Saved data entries
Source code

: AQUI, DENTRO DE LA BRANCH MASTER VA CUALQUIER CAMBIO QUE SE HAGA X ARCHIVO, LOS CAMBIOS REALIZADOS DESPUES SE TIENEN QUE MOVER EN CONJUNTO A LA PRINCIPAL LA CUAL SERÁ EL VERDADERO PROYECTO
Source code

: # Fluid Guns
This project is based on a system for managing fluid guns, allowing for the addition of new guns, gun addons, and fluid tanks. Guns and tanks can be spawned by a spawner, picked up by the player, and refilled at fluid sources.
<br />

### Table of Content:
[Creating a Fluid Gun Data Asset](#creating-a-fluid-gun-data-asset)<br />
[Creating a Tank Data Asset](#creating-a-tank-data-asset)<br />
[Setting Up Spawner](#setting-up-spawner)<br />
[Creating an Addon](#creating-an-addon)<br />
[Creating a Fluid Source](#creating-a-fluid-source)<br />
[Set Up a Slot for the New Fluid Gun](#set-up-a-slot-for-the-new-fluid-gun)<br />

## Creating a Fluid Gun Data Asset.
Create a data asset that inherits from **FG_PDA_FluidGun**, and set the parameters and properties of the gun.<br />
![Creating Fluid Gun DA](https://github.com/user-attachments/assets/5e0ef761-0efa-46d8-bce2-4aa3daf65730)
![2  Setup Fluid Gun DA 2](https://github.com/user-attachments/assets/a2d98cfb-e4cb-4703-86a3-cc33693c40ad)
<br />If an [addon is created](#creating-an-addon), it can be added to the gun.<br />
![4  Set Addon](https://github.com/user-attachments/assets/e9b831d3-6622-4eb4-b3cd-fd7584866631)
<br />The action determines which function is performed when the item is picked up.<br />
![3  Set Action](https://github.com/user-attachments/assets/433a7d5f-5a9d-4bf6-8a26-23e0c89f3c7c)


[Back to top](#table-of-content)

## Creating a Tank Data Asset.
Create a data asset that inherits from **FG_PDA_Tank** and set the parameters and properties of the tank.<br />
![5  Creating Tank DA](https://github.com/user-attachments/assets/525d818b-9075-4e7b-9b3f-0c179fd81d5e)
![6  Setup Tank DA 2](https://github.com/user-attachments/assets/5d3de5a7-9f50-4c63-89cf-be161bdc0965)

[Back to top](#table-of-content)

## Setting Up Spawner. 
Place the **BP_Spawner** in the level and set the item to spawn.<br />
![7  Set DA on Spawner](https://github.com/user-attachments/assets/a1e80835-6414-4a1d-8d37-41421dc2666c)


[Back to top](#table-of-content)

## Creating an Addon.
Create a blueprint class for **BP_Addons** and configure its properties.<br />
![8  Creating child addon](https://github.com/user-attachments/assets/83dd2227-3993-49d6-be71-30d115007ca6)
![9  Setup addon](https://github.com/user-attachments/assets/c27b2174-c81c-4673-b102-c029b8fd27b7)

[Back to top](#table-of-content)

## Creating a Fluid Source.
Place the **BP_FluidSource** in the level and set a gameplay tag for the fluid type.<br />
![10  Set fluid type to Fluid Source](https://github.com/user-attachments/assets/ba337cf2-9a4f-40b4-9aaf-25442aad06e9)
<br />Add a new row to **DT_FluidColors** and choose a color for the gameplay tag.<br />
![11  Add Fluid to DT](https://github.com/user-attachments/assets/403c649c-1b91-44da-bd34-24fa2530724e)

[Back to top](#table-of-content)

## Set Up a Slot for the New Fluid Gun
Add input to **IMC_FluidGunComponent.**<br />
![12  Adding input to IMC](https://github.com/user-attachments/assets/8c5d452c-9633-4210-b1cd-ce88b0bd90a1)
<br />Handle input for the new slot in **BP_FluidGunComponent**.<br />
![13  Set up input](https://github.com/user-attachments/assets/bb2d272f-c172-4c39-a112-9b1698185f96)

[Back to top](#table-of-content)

◆ Task: Please work out how many lines of the records contain "item" and give only that number.

◆ Task response: 2